CVE Vulnerabilities

CVE-2026-12435

Missing Authorization

Published: Jul 01, 2026 | Modified: Jul 01, 2026
CVSS 3.x
N/A
Source:
NVD
CVSS 2.x
RedHat/V2
RedHat/V3
Ubuntu
root.io logo minimus.io logo echo.ai logo

The Motors – Car Dealership & Classified Listings Plugin plugin for WordPress is vulnerable to authorization bypass in all versions up to, and including, 1.4.111. This is due to the plugin not properly verifying that a user is authorized to perform an action. This makes it possible for authenticated attackers, with subscriber-level access and above, to mark or unmark any other users car listing as sold by replaying a valid nonce harvested from their own listing against an arbitrary victim post ID, triggering a site-wide Sold badge on the victims listing and silently stripping its special_car featured post meta as a side effect. Exploitation requires the attacker to hold an active listing of their own (obtainable by a Subscriber via the plugins add-listing form) in order to harvest a valid nonce for the stm_mark_as_sold_car action, which can then be replayed against any other listings post ID.

Weakness

The product does not perform an authorization check when an actor attempts to access a resource or perform an action.

Potential Mitigations

  • Divide the product into anonymous, normal, privileged, and administrative areas. Reduce the attack surface by carefully mapping roles with data and functionality. Use role-based access control (RBAC) [REF-229] to enforce the roles at the appropriate boundaries.
  • Note that this approach may not protect against horizontal authorization, i.e., it will not protect a user from attacking others with the same role.
  • Use a vetted library or framework that does not allow this weakness to occur or provides constructs that make this weakness easier to avoid.
  • For example, consider using authorization frameworks such as the JAAS Authorization Framework [REF-233] and the OWASP ESAPI Access Control feature [REF-45].
  • For web applications, make sure that the access control mechanism is enforced correctly at the server side on every page.
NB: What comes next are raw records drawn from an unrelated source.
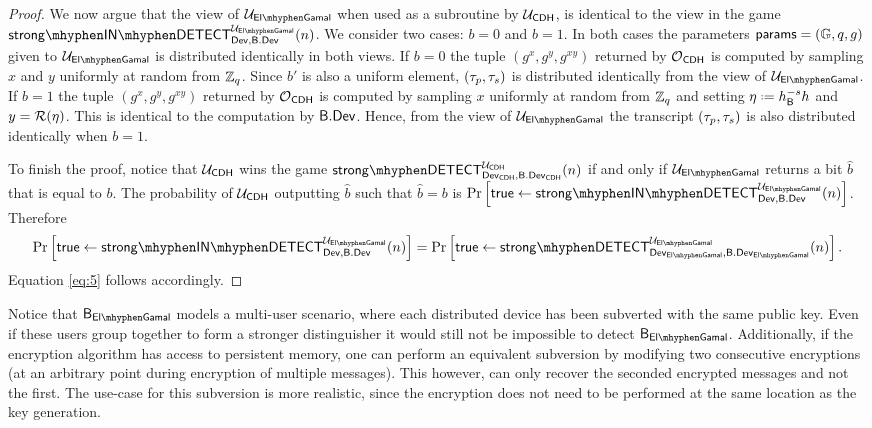 \begin{proof}
We now argue that the view of $\user_{\elGamal}$ when used as a subroutine by $\mathcal{U}_{\mathsf{CDH}}$, is identical to the view in the game $\instrongdetect{\dev}{\bbdev}{\user_{\elGamal}}$. We consider two cases: $b = 0$ and $b = 1$. In both cases the parameters $\mathsf{params} = (\mathbb{G},q,g)$ given to $\user_{\elGamal}$ is distributed identically in both views. If $b = 0$ the tuple $(g^x,g^y,g^{xy})$ returned by $\operatorname{\mathcal{O}}_{\mathsf{CDH}}$ is computed by sampling $x$ and $y$ uniformly at random from $\mathbb{Z}_q$. Since $b'$ is also a uniform element, $(\tau_p,\tau_s)$ is distributed identically from the view of $\user_{\elGamal}$. If $b = 1$ the tuple $(g^x,g^y,g^{xy})$ returned by $\operatorname{\mathcal{O}}_{\mathsf{CDH}}$ is computed by sampling $x$ uniformly at random from $\mathbb{Z}_q$ and setting $\eta \defeq h_{\bb}^{-s}h$ and $y=\operatorname{\mathcal{R}}(\eta)$. This is identical to the computation by $\mathsf{B}.\mathsf{Dev}$. Hence, from the view of $\user_{\elGamal}$ the transcript $(\tau_p,\tau_s)$ is also distributed identically when $b = 1$.

To finish the proof, notice that $\mathcal{U}_{\mathsf{CDH}}$ wins the game $\strongdetect{\dev_{\CDH}}{\bbdev_{\CDH}}{\user_{\CDH}}$ if and only if $\user_{\elGamal}$ returns a bit $\hat{b}$ that is equal to $b$. The probability of $\mathcal{U}_{\mathsf{CDH}}$ outputting $\hat{b}$ such that $\hat{b}=b$ is $\prob{\true\leftarrow\instrongdetect{\dev}{\bbdev}{\user_{\elGamal}}}$. Therefore
\begin{align*}
	\prob{\true\leftarrow\instrongdetect{\dev}{\bbdev}{\user_{\elGamal}}} = \prob{\true\leftarrow\strongdetect{\dev_{\elGamal}}{\bbdev_{\elGamal}}{\user_{\elGamal}}}.
\end{align*}
Equation \ref{eq:5} follows accordingly.
\end{proof}

Notice that $\bb_{\elGamal}$ models a multi-user scenario, where each distributed device has been subverted with the same public key. Even if these users group together to form a stronger distinguisher it would still not be impossible to detect $\bb_{\elGamal}$. Additionally, if the encryption algorithm has access to persistent memory, one can perform an equivalent subversion by modifying two consecutive encryptions (at an arbitrary point during encryption of multiple messages). This however, can only recover the seconded encrypted messages and not the first. The use-case for this subversion is more realistic, since the encryption does not need to be performed at the same location as the key generation. 

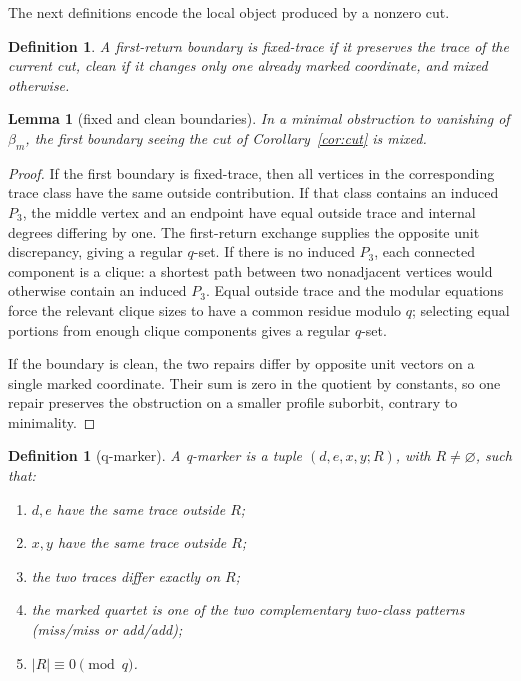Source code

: \documentclass[11pt]{article}
\newtheorem{lemma}[theorem]{Lemma}
\newtheorem{definition}[theorem]{Definition}
\theoremstyle{remark}
\begin{document}
The next definitions encode the local object produced by a nonzero cut.

\begin{definition}
A first-return boundary is fixed-trace if it preserves the trace of the current
cut, clean if it changes only one already marked coordinate, and mixed
otherwise.
\end{definition}

\begin{lemma}[fixed and clean boundaries]\label{lem:fixed-clean}
In a minimal obstruction to vanishing of \(\beta_m\), the first boundary seeing
the cut of Corollary~\ref{cor:cut} is mixed.
\end{lemma}

\begin{proof}
If the first boundary is fixed-trace, then all vertices in the corresponding
trace class have the same outside contribution.  If that class contains an
induced \(P_3\), the middle vertex and an endpoint have equal outside trace and
internal degrees differing by one.  The first-return exchange supplies the
opposite unit discrepancy, giving a regular \(q\)-set.  If there is no induced
\(P_3\), each connected component is a clique: a shortest path between two
nonadjacent vertices would otherwise contain an induced \(P_3\).  Equal outside
trace and the modular equations force the relevant clique sizes to have a common
residue modulo \(q\); selecting equal portions from enough clique components
gives a regular \(q\)-set.

If the boundary is clean, the two repairs differ by opposite unit vectors on a
single marked coordinate.  Their sum is zero in the quotient by constants, so
one repair preserves the obstruction on a smaller profile suborbit, contrary to
minimality.
\end{proof}

\begin{definition}[q-marker]
A q-marker is a tuple \((d,e,x,y;R)\), with \(R\ne\varnothing\), such that:
\begin{enumerate}[label=(\roman*)]
\item \(d,e\) have the same trace outside \(R\);
\item \(x,y\) have the same trace outside \(R\);
\item the two traces differ exactly on \(R\);
\item the marked quartet is one of the two complementary two-class patterns
      (miss/miss or add/add);
\item \(|R|\equiv0\pmod q\).
\end{enumerate}
\end{definition}
\end{document}
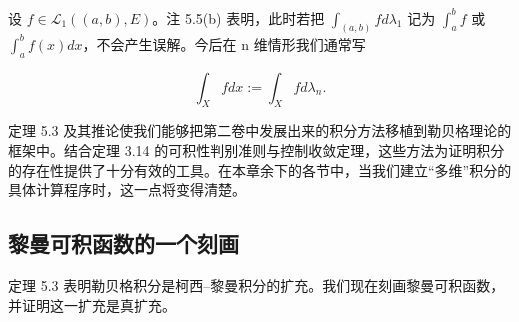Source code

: \begin{remark}
\begin{items}
\end{items}

设 $ f \in \mathcal{L}_{1}((a,b),E) $。注 5.5(b) 表明，此时若把 $ \int_{(a,b)} f d\lambda_{1} $ 记为 $ \int_{a}^{b} f $ 或 $ \int_{a}^{b} f(x) dx $，不会产生误解。今后在 n 维情形我们通常写

\[
\int_{X} f dx := \int_{X} f d\lambda_{n} .
\]

定理 5.3 及其推论使我们能够把第二卷中发展出来的积分方法移植到勒贝格理论的框架中。结合定理 3.14 的可积性判别准则与控制收敛定理，这些方法为证明积分的存在性提供了十分有效的工具。在本章余下的各节中，当我们建立“多维”积分的具体计算程序时，这一点将变得清楚。

\end{remark}

\subsection*{黎曼可积函数的一个刻画}

定理 5.3 表明勒贝格积分是柯西–黎曼积分的扩充。我们现在刻画黎曼可积函数，并证明这一扩充是真扩充。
Users should not be able to access any unauthorized functionality or information by simply requesting direct access to that page.
  • One way to do this is to ensure that all pages containing sensitive information are not cached, and that all such pages restrict access to requests that are accompanied by an active and authenticated session token associated with a user who has the required permissions to access that page.